Parents and kids are still buying products, however.
In an environment like this, what does it take to win at digital marketing?
Let’s unmask A+ marketing for the back-to-school crowd.
Back-to-School Shopping in 2021
Back-to-school buying is the second highest volume shopping season of the year after the winter holidays. In 2021, experts project $828 billion in sales during the back-to-school months, which stretch from mid-July to mid-September.
Despite the impressive total income number, today’s parents are pinching their pennies following more than a year of financial and employment uncertainty. One survey revealed that 62% of parents say they expect to pay less for products this year than they did last year. Keep in mind, that’s with inflation near the top of everyone’s mind.
Consequently, coupons and price points are your keys to sales right now.
What Kids and Parents Want for School This Year
In July, retailers start seeing footwear walk out of their stores followed by clothes and accessories. Kids’ preferences tend to drive sales of these products.
When early August rolls around, families begin stocking up on traditional classroom items such as notebooks, pens, and binders. This year, that list will no doubt include masks, hand sanitizer, and disinfectant wipes, too.
Later, buyers start looking at food and snacks since grazing throughout the day may work in the summer but not during school.
None of that will change.
What may change, however, is where people buy these products.
Where Are People Doing Their Back-to-School Buying?
Chicken Little got it wrong.
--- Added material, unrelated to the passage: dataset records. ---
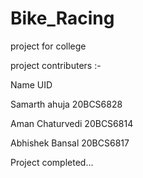 # Bike_Racing

project for college

project contributers :-

Name                  UID

Samarth ahuja       20BCS6828

Aman Chaturvedi     20BCS6814

Abhishek Bansal     20BCS6817

Project completed...
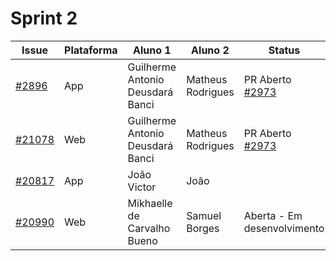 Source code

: # Sprint 2

| Issue                                                                      | Plataforma | Aluno 1                          | Aluno 2           | Status                                                                             |
| -------------------------------------------------------------------------- | ---------- | -------------------------------- | ----------------- | ---------------------------------------------------------------------------------- |
| [#2896](https://github.com/RocketChat/Rocket.Chat.ReactNative/issues/2896) | App        | Guilherme Antonio Deusdará Banci | Matheus Rodrigues | PR Aberto [#2973](https://github.com/RocketChat/Rocket.Chat.ReactNative/pull/2973) |
| [#21078](https://github.com/RocketChat/Rocket.Chat/issues/21078)           | Web        | Guilherme Antonio Deusdará Banci | Matheus Rodrigues | PR Aberto [#2973](https://github.com/RocketChat/Rocket.Chat/pull/21082)            |
| [#20817](https://github.com/RocketChat/Rocket.Chat/issues/20817)           | App        | João Victor                      | João              |                                                                                    |
| [#20990](https://github.com/RocketChat/Rocket.Chat/issues/20809)           | Web        | Mikhaelle de Carvalho Bueno      | Samuel Borges     | Aberta - Em desenvolvimento                                                        |
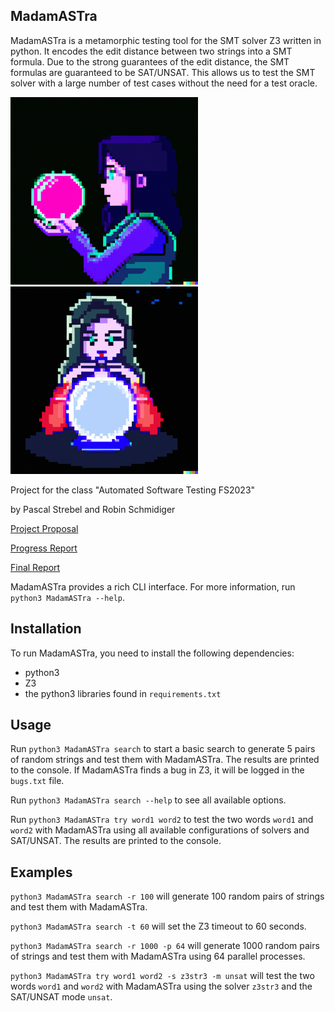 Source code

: ## MadamASTra

MadamASTra is a metamorphic testing tool for the SMT solver Z3 written in python. It encodes the edit distance between two strings into a SMT formula. Due to the strong guarantees of the edit distance, the SMT formulas are guaranteed to be SAT/UNSAT. This allows us to test the SMT solver with a large number of test cases without the need for a test oracle.

<img src="docs/res/MadamASTra1.png" height="300">
<img src="docs/res/MadamASTra2.png" height="300">

Project for the class "Automated Software Testing FS2023"

by Pascal Strebel and Robin Schmidiger

[Project Proposal](docs/ProjectProposal.pdf)

[Progress Report](docs/ProgressReport.pdf)

[Final Report](docs/FinalReport.pdf)

MadamASTra provides a rich CLI interface. For more information, run `python3 MadamASTra --help`.

## Installation

To run MadamASTra, you need to install the following dependencies:
- python3
- Z3
- the python3 libraries found in `requirements.txt`

## Usage

Run `python3 MadamASTra search` to start a basic search to generate 5 pairs of random strings and test them with MadamASTra. The results are printed to the console. If MadamASTra finds a bug in Z3, it will be logged in the `bugs.txt` file.

Run `python3 MadamASTra search --help` to see all available options.

Run `python3 MadamASTra try word1 word2` to test the two words `word1` and `word2` with MadamASTra using all available configurations of solvers and SAT/UNSAT. The results are printed to the console.

## Examples

`python3 MadamASTra search -r 100` will generate 100 random pairs of strings and test them with MadamASTra.

`python3 MadamASTra search -t 60` will set the Z3 timeout to 60 seconds.

`python3 MadamASTra search -r 1000 -p 64` will generate 1000 random pairs of strings and test them with MadamASTra using 64 parallel processes.

`python3 MadamASTra try word1 word2 -s z3str3 -m unsat` will test the two words `word1` and `word2` with MadamASTra using the solver `z3str3` and the SAT/UNSAT mode `unsat`.
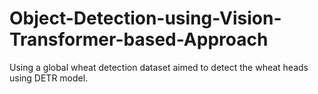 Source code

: # Object-Detection-using-Vision-Transformer-based-Approach
 Using a global wheat detection dataset aimed to detect the wheat  heads using DETR model.
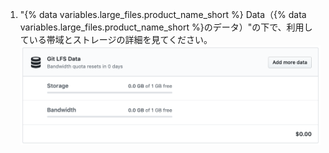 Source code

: 1. "{% data variables.large_files.product_name_short %} Data（{% data variables.large_files.product_name_short %}のデータ）"の下で、利用している帯域とストレージの詳細を見てください。 ![Git LFSのデータ利用状況の詳細](/assets/images/help/billing/lfs-data.png)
The sky did not fall on traditional retail. Parents and students are still showing up at Target, Wal-Mart, and other brick-and-mortar stores. At the same time, online shopping is clearly here to stay.
Candidly? It doesn’t matter where people pay for their products. The path to every purchase runs through the digital landscape.
People see merchandise advertised on TV, online, or in store windows. They research the product on the internet, often using a mobile phone to read up on the item while they stand in the store’s aisle. Some are even showrooming, a practice where people look at products in stores and then buy them at home online.
What products are consumers buying this year?
What Back-to-School Products Are Hot in 2021?
Pull the data on what you sold this time last year. It’s not going to change drastically. Kids still need school supplies. No variant spike changes that fact.
K-12 shoppers will be gathering their backpacks, pencils, phone cases, beanies, and stickers. The college crowd will hunt for cool posters, towels, bed linens, and athleisure wear. And teachers? They’ll want water bottles, totes, mugs, and coffee — lots and lots of coffee.
How will you sell it all to them?
You’ll market it like your hair’s on fire.
5 Ideas for your ‘Back to School Marketing Campaign
- Produce content at high volume. Whether it’s paid, social, or organic, tested-and-proven content gets results — every time.
- Involve kids in a compelling way. Target lets kids write, direct, and act in their back-to-school commercials. You may not go that far, but at least ask kids or teens what they think of your content.
- Hone in on social media. Moms love Pinterest and Facebook. Your brand needs to be there.
- Experiment with influencer marketing. Parents often buy the product an influential mom or dad suggests to them. Kids follow much the same behavior pattern.
- Follow your data. Go wherever your data points you. Facts never lead you wrong.